**ASSIGNMENT**.
Your response should contain every line from the data below that holds the string "gmail".

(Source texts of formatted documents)
------------------------------------------------------------------------
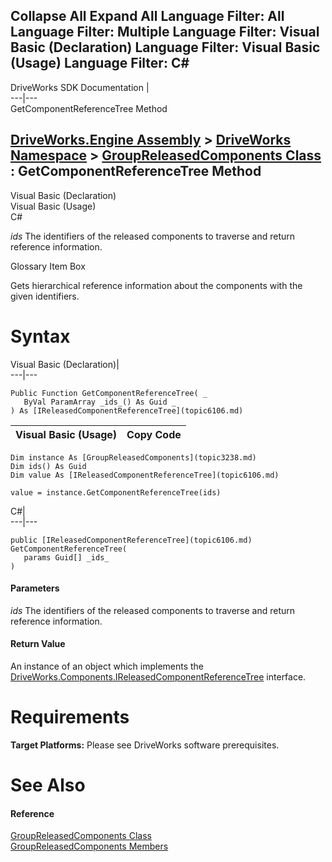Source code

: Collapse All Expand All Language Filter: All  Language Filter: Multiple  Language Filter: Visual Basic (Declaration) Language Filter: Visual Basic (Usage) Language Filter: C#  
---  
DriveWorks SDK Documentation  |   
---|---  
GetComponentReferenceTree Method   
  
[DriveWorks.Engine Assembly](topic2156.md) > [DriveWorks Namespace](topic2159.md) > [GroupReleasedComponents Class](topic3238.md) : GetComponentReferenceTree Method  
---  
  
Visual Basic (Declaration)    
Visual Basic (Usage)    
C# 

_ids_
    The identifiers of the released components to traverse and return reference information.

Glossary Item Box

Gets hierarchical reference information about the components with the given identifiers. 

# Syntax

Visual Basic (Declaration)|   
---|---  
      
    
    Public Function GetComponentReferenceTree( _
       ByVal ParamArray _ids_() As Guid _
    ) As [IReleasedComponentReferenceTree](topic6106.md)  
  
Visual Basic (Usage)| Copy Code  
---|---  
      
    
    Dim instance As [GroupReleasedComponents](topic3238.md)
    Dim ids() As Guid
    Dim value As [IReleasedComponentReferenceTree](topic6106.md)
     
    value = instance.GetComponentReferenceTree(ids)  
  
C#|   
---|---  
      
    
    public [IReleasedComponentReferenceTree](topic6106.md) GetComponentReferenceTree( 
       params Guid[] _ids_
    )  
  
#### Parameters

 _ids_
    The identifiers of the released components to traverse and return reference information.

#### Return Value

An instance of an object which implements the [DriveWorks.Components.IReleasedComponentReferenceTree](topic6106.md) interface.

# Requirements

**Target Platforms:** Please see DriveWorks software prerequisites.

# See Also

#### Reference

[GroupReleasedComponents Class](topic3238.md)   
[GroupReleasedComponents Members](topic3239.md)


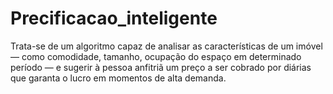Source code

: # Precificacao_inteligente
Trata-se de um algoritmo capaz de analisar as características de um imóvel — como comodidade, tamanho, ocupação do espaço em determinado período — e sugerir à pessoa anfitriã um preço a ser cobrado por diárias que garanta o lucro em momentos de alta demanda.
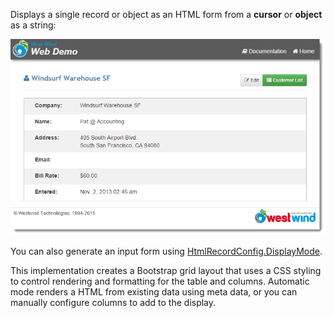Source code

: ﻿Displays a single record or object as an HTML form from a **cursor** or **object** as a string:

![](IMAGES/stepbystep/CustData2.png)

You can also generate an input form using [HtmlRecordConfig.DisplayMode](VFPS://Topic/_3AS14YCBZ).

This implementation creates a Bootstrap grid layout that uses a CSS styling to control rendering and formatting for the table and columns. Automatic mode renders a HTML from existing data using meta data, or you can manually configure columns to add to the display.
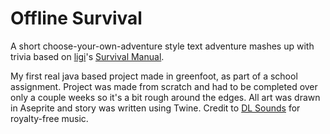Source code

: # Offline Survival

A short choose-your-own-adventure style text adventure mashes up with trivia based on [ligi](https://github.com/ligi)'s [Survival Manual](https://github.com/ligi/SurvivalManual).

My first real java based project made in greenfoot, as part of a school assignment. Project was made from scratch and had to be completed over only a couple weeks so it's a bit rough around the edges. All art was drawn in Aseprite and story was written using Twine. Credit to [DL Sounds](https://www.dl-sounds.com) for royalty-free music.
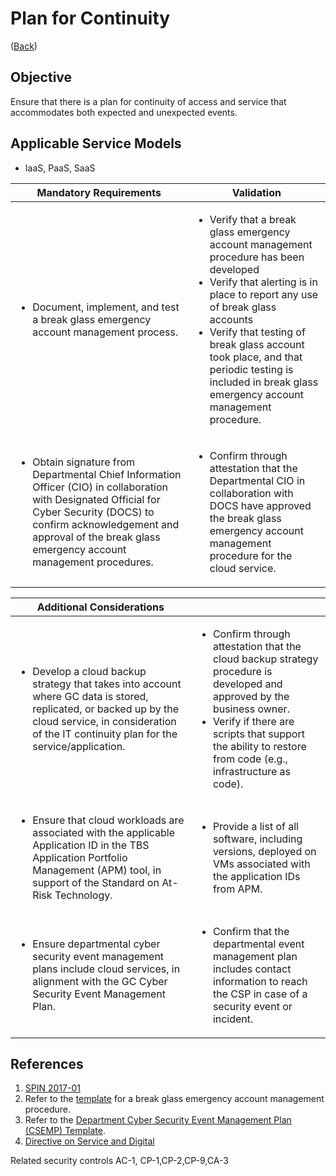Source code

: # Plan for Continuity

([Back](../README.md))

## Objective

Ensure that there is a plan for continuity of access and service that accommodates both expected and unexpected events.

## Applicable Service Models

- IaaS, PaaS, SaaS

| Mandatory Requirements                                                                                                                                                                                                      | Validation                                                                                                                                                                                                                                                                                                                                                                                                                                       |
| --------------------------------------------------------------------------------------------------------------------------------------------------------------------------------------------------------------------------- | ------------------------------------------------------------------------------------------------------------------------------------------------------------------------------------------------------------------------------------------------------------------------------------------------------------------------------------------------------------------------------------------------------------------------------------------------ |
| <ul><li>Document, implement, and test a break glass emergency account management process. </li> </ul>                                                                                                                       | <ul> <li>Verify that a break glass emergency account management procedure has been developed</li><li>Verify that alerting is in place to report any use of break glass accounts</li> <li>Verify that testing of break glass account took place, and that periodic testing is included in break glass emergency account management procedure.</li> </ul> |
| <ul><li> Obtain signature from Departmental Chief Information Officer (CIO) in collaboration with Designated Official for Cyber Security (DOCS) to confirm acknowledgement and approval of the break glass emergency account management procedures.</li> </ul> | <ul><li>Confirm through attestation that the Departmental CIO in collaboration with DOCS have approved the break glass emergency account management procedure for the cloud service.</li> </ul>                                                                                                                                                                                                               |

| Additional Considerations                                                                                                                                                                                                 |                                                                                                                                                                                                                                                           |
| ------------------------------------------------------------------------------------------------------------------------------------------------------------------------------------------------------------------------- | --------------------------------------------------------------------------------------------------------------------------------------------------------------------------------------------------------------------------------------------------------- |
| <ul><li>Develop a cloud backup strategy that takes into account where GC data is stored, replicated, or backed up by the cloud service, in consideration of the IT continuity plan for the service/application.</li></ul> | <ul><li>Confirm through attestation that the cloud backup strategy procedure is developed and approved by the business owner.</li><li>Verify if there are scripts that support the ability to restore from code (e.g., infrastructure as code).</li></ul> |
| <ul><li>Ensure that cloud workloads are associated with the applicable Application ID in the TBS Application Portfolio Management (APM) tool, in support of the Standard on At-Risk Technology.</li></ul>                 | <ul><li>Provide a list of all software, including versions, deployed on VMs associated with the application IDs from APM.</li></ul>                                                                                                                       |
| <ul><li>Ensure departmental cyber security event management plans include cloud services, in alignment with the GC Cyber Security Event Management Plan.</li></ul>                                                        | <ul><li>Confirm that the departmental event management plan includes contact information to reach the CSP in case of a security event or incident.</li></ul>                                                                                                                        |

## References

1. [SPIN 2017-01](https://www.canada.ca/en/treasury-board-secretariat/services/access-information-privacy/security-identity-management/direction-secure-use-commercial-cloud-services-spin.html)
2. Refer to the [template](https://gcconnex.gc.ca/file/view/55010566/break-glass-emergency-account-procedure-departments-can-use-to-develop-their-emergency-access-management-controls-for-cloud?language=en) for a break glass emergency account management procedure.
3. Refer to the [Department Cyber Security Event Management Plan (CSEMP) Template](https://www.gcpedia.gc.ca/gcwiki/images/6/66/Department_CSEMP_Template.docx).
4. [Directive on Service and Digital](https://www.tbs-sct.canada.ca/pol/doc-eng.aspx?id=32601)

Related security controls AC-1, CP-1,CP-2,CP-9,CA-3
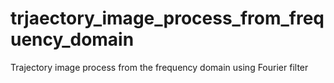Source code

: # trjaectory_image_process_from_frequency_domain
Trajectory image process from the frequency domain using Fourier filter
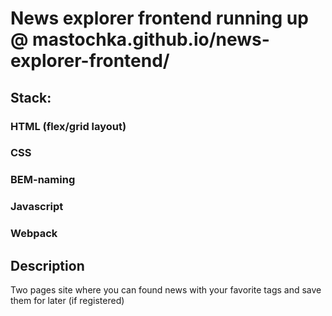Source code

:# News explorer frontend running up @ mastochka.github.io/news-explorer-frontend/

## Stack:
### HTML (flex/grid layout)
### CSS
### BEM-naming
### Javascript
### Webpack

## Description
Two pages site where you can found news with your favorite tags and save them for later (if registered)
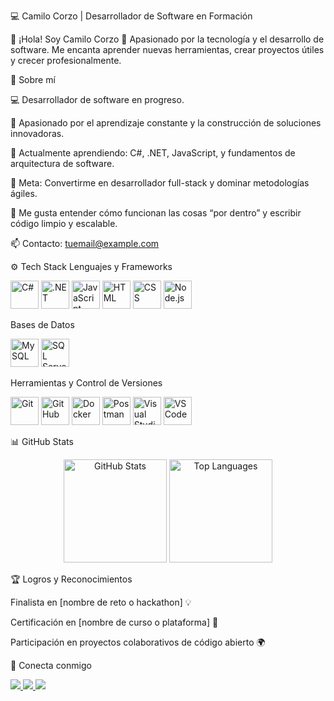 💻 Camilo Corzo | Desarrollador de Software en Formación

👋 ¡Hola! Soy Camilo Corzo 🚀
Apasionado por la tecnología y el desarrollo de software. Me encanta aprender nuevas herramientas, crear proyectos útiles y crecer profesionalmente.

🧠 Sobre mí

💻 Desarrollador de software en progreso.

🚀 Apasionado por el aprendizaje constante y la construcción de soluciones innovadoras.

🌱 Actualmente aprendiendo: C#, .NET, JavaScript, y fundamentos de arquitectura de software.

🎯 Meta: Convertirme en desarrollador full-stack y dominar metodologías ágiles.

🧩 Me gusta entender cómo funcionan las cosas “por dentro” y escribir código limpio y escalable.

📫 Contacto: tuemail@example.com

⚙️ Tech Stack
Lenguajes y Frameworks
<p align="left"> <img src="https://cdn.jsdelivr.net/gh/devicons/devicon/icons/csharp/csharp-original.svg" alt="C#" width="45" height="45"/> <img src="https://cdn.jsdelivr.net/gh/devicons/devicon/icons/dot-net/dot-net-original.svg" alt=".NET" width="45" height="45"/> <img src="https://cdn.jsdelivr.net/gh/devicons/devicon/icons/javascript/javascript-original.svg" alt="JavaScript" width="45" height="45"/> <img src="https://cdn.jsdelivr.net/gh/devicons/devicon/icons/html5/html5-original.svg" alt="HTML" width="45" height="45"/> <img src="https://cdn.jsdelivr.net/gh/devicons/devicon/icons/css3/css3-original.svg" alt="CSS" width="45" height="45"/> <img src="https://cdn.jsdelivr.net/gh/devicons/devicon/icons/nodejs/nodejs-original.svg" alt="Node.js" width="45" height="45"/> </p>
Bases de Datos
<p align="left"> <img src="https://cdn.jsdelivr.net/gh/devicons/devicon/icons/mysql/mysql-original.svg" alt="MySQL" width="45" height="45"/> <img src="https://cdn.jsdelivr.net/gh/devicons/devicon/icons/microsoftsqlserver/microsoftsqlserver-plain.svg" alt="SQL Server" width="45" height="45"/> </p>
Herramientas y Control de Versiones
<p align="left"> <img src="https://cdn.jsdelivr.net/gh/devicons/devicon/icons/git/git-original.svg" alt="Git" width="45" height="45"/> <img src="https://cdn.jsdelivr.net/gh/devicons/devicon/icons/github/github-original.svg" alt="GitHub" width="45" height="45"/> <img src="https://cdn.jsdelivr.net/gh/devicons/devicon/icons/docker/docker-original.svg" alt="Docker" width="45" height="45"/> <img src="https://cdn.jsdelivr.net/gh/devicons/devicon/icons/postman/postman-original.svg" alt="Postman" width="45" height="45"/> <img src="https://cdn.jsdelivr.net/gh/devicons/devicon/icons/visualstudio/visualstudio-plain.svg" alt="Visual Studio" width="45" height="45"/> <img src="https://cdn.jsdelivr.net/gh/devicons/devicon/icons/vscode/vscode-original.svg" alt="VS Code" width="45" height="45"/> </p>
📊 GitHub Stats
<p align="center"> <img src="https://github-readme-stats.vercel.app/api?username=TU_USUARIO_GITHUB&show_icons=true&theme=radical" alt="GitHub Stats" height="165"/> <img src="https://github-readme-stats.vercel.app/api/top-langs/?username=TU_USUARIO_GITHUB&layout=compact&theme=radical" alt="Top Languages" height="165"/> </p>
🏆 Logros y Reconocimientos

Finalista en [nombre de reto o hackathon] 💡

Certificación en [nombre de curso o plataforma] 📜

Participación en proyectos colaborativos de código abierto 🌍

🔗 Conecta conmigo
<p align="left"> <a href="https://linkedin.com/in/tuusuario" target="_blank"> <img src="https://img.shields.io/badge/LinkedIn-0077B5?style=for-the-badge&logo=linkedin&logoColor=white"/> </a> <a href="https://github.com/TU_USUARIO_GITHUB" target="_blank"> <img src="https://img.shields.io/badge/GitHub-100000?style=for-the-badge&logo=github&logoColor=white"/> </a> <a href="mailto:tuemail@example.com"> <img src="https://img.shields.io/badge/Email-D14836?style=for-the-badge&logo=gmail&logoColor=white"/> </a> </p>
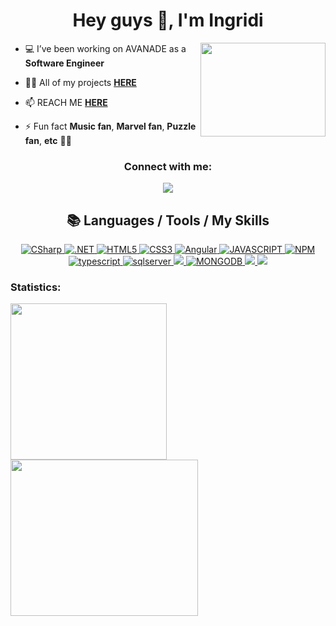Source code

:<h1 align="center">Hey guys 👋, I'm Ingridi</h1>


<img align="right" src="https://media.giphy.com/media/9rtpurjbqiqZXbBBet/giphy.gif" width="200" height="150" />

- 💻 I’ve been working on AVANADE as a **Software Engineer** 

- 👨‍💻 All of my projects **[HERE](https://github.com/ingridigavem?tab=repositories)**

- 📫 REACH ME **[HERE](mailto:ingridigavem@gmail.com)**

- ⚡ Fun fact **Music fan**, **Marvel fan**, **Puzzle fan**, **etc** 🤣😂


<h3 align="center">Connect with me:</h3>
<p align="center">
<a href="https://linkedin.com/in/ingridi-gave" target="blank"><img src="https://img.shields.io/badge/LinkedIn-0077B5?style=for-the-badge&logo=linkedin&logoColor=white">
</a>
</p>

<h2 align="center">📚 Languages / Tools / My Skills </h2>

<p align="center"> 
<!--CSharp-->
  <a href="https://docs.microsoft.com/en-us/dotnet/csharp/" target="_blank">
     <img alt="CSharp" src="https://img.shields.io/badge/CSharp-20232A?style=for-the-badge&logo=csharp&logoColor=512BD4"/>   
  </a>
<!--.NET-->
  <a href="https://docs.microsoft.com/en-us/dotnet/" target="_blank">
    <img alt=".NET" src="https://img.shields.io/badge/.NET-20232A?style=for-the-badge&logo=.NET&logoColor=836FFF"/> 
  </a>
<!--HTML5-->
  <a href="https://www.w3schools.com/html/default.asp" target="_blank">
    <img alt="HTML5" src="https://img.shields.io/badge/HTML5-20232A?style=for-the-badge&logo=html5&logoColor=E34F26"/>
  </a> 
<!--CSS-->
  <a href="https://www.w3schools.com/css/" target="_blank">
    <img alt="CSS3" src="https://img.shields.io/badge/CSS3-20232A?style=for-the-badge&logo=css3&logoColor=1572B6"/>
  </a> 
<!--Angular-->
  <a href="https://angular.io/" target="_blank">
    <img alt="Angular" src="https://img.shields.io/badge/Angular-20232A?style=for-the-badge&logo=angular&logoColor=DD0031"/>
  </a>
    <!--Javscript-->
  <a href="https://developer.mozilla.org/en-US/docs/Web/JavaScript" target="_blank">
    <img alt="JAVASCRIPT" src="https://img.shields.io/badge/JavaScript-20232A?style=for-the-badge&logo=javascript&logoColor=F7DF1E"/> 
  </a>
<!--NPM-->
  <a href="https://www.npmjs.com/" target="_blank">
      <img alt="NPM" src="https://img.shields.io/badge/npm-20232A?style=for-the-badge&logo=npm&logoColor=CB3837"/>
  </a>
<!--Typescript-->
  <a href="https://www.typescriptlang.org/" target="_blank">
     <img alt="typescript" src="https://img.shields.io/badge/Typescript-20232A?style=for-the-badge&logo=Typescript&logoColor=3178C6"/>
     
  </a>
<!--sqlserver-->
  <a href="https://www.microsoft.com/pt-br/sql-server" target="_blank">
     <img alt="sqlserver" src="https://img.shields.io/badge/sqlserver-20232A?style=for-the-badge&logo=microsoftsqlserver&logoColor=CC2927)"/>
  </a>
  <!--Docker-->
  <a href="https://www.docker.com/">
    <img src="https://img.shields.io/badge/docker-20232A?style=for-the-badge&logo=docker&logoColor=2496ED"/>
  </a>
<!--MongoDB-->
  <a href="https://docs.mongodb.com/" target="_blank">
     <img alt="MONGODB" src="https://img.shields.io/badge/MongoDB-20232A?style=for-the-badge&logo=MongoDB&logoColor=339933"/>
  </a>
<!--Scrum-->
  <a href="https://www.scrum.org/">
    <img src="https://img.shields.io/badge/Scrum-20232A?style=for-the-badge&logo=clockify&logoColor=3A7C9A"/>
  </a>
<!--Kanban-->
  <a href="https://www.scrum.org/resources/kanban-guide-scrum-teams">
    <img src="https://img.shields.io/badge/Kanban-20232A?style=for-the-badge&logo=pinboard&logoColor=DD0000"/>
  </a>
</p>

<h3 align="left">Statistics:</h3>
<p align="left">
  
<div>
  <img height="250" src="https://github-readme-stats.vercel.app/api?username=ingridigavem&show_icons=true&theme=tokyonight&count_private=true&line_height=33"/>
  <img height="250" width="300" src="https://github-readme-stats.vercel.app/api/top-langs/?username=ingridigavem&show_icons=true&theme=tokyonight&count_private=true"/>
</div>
------------------------------------------------------------------------
**ANSWER FOR THIS EXERCISE**.
<p align="left"> <a href="https://linkedin.com/in/tuusuario" target="_blank"> <img src="https://img.shields.io/badge/LinkedIn-0077B5?style=for-the-badge&logo=linkedin&logoColor=white"/> </a> <a href="https://github.com/TU_USUARIO_GITHUB" target="_blank"> <img src="https://img.shields.io/badge/GitHub-100000?style=for-the-badge&logo=github&logoColor=white"/> </a> <a href="mailto:tuemail@example.com"> <img src="https://img.shields.io/badge/Email-D14836?style=for-the-badge&logo=gmail&logoColor=white"/> </a> </p>
- 📫 REACH ME **[HERE](mailto:ingridigavem@gmail.com)**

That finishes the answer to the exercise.